Veteran journalist Charlie Rose told Bill Clinton he was "trying to be as helpful here as I can" with getting out the former president’s message about the Clinton Foundation during their interview that aired Monday night.
Clinton became irritated when Rose continually pressed him on his eponymous PBS program on allegations that donors to the foundation were given meetings and favors from the State Department when Hillary Clinton was in charge there. As an example, one 2009 email showed a top Clinton Foundation official setting up a meeting between a billionaire donor and the U.S. ambassador to Lebanon.
"First of all, meetings are set up all the time," Clinton said. "Members of Congress do that all the time. Members of the White House do that all the time. The White House actually has a political director, and they can do it all the time. The secretary of state is out of elected politics. In every case I read about, Hillary knew the person involved and had for years."
Clinton said not one illicit action had been proven and complained that the entire interview on Rose’s titular program was focusing on that topic.
"All this stuff has been dragged out," he said. "And not one example, not even one, of something wrong happening has been cited, but millions of dollars gets spent. And look what you’re doing, Charlie. Playing the same old game."
"No, I’m not playing the same old game," Rose said.
"We spent this whole interview talking about this," Clinton said.
Rose said he guessed Clinton did want to talk about the foundation, to "set the record straight," citing that Clinton had apologized in the past for things he felt went wrong during the administration, such as failing to act quickly enough regarding the Rwandan genocide.

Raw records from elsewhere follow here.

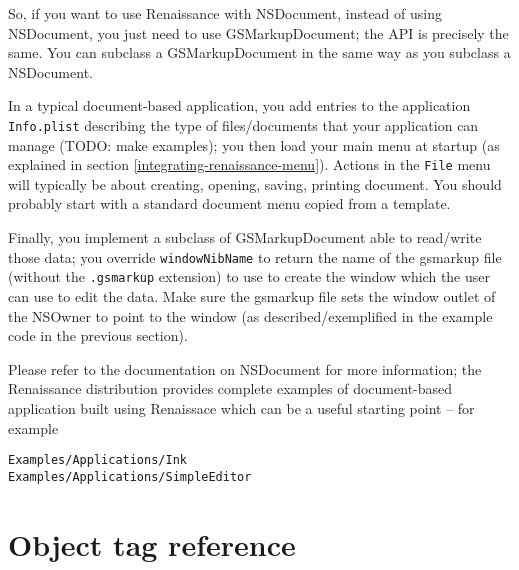 So, if you want to use Renaissance with NSDocument, instead of using
NSDocument, you just need to use GSMarkupDocument; the API is
precisely the same.  You can subclass a GSMarkupDocument in the same
way as you subclass a NSDocument.

In a typical document-based application, you add entries to the
application \texttt{Info.plist} describing the type of files/documents
that your application can manage (TODO: make examples); you then load
your main menu at startup (as explained in section
\ref{integrating-renaissance-menu}).  Actions in the \texttt{File}
menu will typically be about creating, opening, saving, printing
document.  You should probably start with a standard document menu
copied from a template.

Finally, you implement a subclass of GSMarkupDocument able to
read/write those data; you override \texttt{windowNibName} to return
the name of the gsmarkup file (without the \texttt{.gsmarkup}
extension) to use to create the window which the user can use to edit
the data.  Make sure the gsmarkup file sets the window outlet of the
NSOwner to point to the window (as described/exemplified in the
example code in the previous section).

Please refer to the documentation on NSDocument for more information;
the Renaissance distribution provides complete examples of
document-based application built using Renaissace which can be a
useful starting point -- for example
\begin{verbatim}
Examples/Applications/Ink
Examples/Applications/SimpleEditor
\end{verbatim}



\section{Object tag reference}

"When you seem to believe that there was a mistake—" Rose said.
"I say it," Clinton said.
"You say it," Rose said. "Rwanda would be one example. Mass incarceration was another. You have said things happened that I disagree with … So you’re now saying—"
"I did that a year-and-a-half ago," Clinton said.
"Fair enough," Rose said defensively. "I’m trying to be as helpful here as I can in terms of making sure we understand what you’re saying."
Rose said Clinton’s summary seemed to be there was nothing to apologize for and the foundation had been as transparent as possible.
"We have been as transparent as we can be, and we’ve been more transparent than any other foundation, more transparent than any other foundation has ever been asked to be," Clinton said.
He repeated that "to the best of my knowledge," no one got anything from the State Department for supporting the foundation.
"If they did, and it was inappropriate, I would say that was wrong, too," Clinton said. "I have proved that I’m not averse to apologizing for things that I think were wrong."